There are Home Depot equivalents in pretty much all countries, Bauhaus has 200+ shops across Europe and that is essentially the same shop.
Never been to the US, so my main exposure of american style is cruise turists, so never. I had to build an archetypical american based on that, it would be obese, 2 size too large clothing, color blind, always wearing fanny packs and I assume hard at hearing as they yell when they talk.
Quote:
Originally Posted by OccultaVexillum View Post

Pretty much a spot on American.

Well, the fanny packs are typically saved for excursions into foreign lands.  

 

Also, Americans are loud, sure, but compared to the Chinese or Italians, they speak in whispers.

post #7033 of 13868
Those handy puritans.
post #7034 of 13868
Quote:
Originally Posted by LA Guy View Post

Yeah, not the same.  Here is what I got from google re. Home Depot:

The Home Depot has more than 2,200 convenient locations throughout the United States (including the territories of Puerto Rico and the Virgin Islands), Canada, China and Mexico. Stores average 105,000 square feet with approximately 23,000 additional square feet of outside garden area.  
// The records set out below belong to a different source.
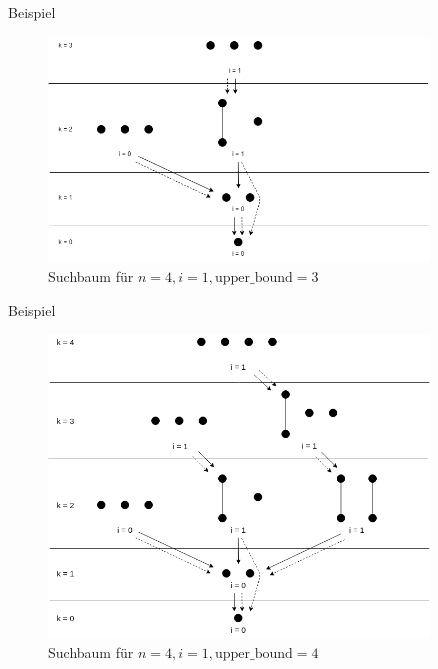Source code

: \begin{frame}{Beispiel}

  \begin{figure}[!b]
    \centering
    \includegraphics[width=0.9\textwidth,height=0.67\textheight,keepaspectratio]{./figures/backward-searchtree-bound3.png}
    \caption{Suchbaum für $n=4,i=1,\text{upper\_bound}=3$}
    \label{fig:backward-searchtree-bound3}
  \end{figure}
\end{frame}

\begin{frame}{Beispiel}
  \begin{figure}[!b]
    \centering
    \includegraphics[width=0.9\textwidth,height=0.67\textheight,keepaspectratio]{./figures/backward-searchtree-bound4.png}
    \caption{Suchbaum für $n=4,i=1,\text{upper\_bound}=4$}
    \label{fig:backward-searchtree-bound4}
  \end{figure}
\end{frame}

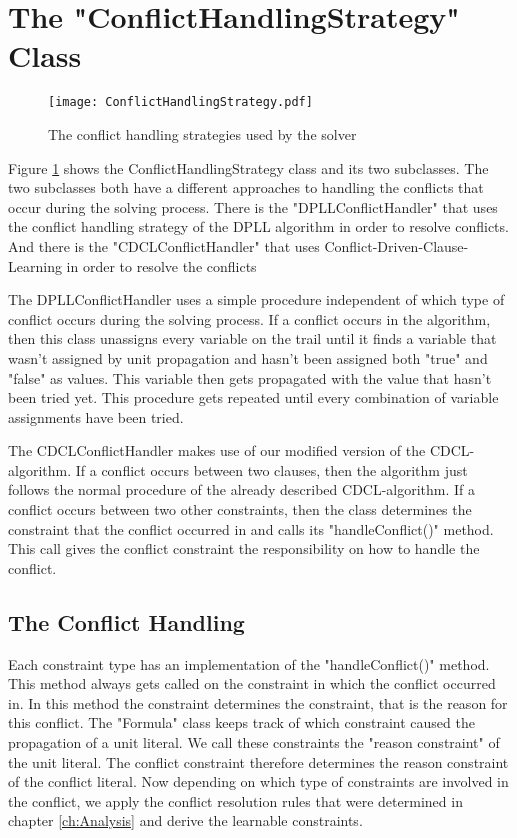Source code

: \section{The "ConflictHandlingStrategy" Class}

\begin{figure}[htbp]
  \centering
  \texttt{[image: ConflictHandlingStrategy.pdf]}	
  \caption{The conflict handling strategies used by the solver}
  \label{fig:conflictHandling}
\end{figure}

Figure \ref{fig:conflictHandling} shows the ConflictHandlingStrategy class and its two subclasses. The two subclasses both have a different approaches to handling the conflicts that occur during the solving process. There is the "DPLLConflictHandler" that uses the conflict handling strategy of the DPLL algorithm in order to resolve conflicts. And there is the "CDCLConflictHandler" that uses Conflict-Driven-Clause-Learning in order to resolve the conflicts
\par
The DPLLConflictHandler uses a simple procedure independent of which type of conflict occurs during the solving process. If a conflict occurs in the algorithm, then this class unassigns every variable on the trail until it finds a variable that wasn't assigned by unit propagation and hasn't been assigned both "true" and "false" as values. This variable then gets propagated with the value that hasn't been tried yet. This procedure gets repeated until every combination of variable assignments have been tried.
\par
The CDCLConflictHandler makes use of our modified version of the CDCL-algorithm. If a conflict occurs between two clauses, then the algorithm just follows the normal procedure of the already described CDCL-algorithm. If a conflict occurs between two other constraints, then the class determines the constraint that the conflict occurred in and calls its "handleConflict()" method. This call gives the conflict constraint the responsibility on how to handle the conflict.

\subsection{The Conflict Handling}

Each constraint type has an implementation of the "handleConflict()" method. This method always gets called on the constraint in which the conflict occurred in. In this method the constraint determines the constraint, that is the reason for this conflict. The "Formula" class keeps track of which constraint caused the propagation of a unit literal. We call these constraints the "reason constraint" of the unit literal. The conflict constraint therefore determines the reason constraint of the conflict literal. Now depending on which type of constraints are involved in the conflict, we apply the conflict resolution rules that were determined in chapter \ref{ch:Analysis} and derive the learnable constraints.

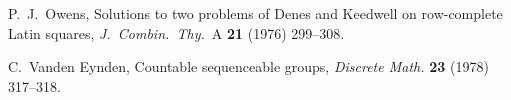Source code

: \documentclass[12pt,a4paper]{article}
\newcommand{\Z}{\mathbb{Z}}
\begin{document}
\begin{thebibliography}{99}
P.~J.~Owens,  Solutions to two problems of Denes and Keedwell on row-complete
Latin squares, {\em J.~Combin.~Thy.}~A {\bf 21} (1976) 299--308.




C.~Vanden Eynden, Countable sequenceable groups, {\em Discrete Math.} {\bf 23} (1978) 317--318.








\end{thebibliography}
\end{document}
That is a tenfold difference for a smaller, though comparable, total population, though the US and Canada (population under 1/2 of Europe's) make up the bulk of the market.  I'm willing to put down decent money that if you stop a man on the street in Europe vs. the in the US, the American is much more likely to know his power tools.
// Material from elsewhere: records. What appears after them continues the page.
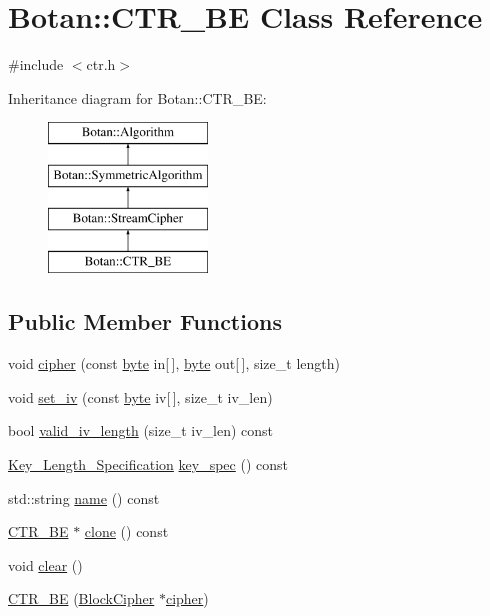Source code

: \hypertarget{classBotan_1_1CTR__BE}{\section{Botan\-:\-:C\-T\-R\-\_\-\-B\-E Class Reference}
\label{classBotan_1_1CTR__BE}
}


{\ttfamily \#include $<$ctr.\-h$>$}

Inheritance diagram for Botan\-:\-:C\-T\-R\-\_\-\-B\-E\-:\begin{figure}[H]
\begin{center}
\leavevmode
\includegraphics[height=4.000000cm]{classBotan_1_1CTR__BE}
\end{center}
\end{figure}
\subsection*{Public Member Functions}
\begin{DoxyCompactItemize}
\item 
void \hyperlink{classBotan_1_1CTR__BE_a83936f82d0e761c373b80d6d43b18880}{cipher} (const \hyperlink{namespaceBotan_a7d793989d801281df48c6b19616b8b84}{byte} in\mbox{[}$\,$\mbox{]}, \hyperlink{namespaceBotan_a7d793989d801281df48c6b19616b8b84}{byte} out\mbox{[}$\,$\mbox{]}, size\-\_\-t length)
\item 
void \hyperlink{classBotan_1_1CTR__BE_a9fea731e55f3267789e85ecf733d0da9}{set\-\_\-iv} (const \hyperlink{namespaceBotan_a7d793989d801281df48c6b19616b8b84}{byte} iv\mbox{[}$\,$\mbox{]}, size\-\_\-t iv\-\_\-len)
\item 
bool \hyperlink{classBotan_1_1CTR__BE_aff10f4ae2f0d4054c78ab3d9dce7be31}{valid\-\_\-iv\-\_\-length} (size\-\_\-t iv\-\_\-len) const 
\item 
\hyperlink{classBotan_1_1Key__Length__Specification}{Key\-\_\-\-Length\-\_\-\-Specification} \hyperlink{classBotan_1_1CTR__BE_a5e69e58fdb80273a3e16fa1427a3057e}{key\-\_\-spec} () const 
\item 
std\-::string \hyperlink{classBotan_1_1CTR__BE_ac4df4e77f15f63b56fbe1990b00bfb32}{name} () const 
\item 
\hyperlink{classBotan_1_1CTR__BE}{C\-T\-R\-\_\-\-B\-E} $\ast$ \hyperlink{classBotan_1_1CTR__BE_ae360c204124f93dbfc3a51a0d18e0909}{clone} () const 
\item 
void \hyperlink{classBotan_1_1CTR__BE_acd7bc15cc2e1344c521c7a5543b84ebf}{clear} ()
\item 
\hyperlink{classBotan_1_1CTR__BE_add1e1aef0d8321baf68245ca286aff0c}{C\-T\-R\-\_\-\-B\-E} (\hyperlink{classBotan_1_1BlockCipher}{Block\-Cipher} $\ast$\hyperlink{classBotan_1_1CTR__BE_a83936f82d0e761c373b80d6d43b18880}{cipher})
\end{DoxyCompactItemize}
Sounds like the same shop.

You are grossly underestimating Europeans here.
post #7035 of 13868
Thread Starter 
Quote:
Originally Posted by Find Finn View Post


Sounds like the same shop.

You are grossly underestimating Europeans here.
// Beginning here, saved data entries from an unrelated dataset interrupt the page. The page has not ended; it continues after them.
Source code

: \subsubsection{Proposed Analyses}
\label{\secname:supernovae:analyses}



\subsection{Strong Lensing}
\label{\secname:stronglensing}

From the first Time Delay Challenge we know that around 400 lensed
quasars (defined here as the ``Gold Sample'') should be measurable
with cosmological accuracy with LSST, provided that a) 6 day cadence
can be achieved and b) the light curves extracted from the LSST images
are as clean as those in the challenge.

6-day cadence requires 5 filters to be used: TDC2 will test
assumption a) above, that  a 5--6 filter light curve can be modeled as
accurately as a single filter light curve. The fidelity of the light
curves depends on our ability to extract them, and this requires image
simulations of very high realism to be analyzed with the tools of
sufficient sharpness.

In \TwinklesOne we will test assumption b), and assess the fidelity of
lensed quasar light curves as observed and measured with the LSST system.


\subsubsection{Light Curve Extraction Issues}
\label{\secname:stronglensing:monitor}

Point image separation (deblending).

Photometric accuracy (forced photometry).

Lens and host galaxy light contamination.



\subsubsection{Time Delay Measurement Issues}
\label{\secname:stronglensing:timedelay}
Maybe, but I've spent a lot of time throughout Europe, and not just with fashion people, and not just in major metropolitan areas.  You said you've never been to the US.  ime, the concept of "self reliance" is much stronger here than in Europe.  I mean, one of the growing religions in the US, Mormonism, even has that in their core belief systems.  Do you know of anyone in Europe who has stockpiled 6 months of rations and other survival gear?  I know a lot of "normal" American who have that in their basement, plus some weapons and ammmunition, in the event of civilization's downfall.  These are not crazies, either, though I suppos that crazy is a relative term here.

 

I think that it is a very similar shop, but there are over 2200 Home depot stores, an order of magnitude more than there are of Bauhaus stores.  And they are all uniformly gigantic.  And that is just the biggest chain,.  There are numerous other stores with similar things.  Put it this way.  In central san Francisco, I have found a handful of hardware stores with power tools, etc...  In my town alone, apart from the Home Depot, there are at least half a dozen stores like it, independent and from smaller chains.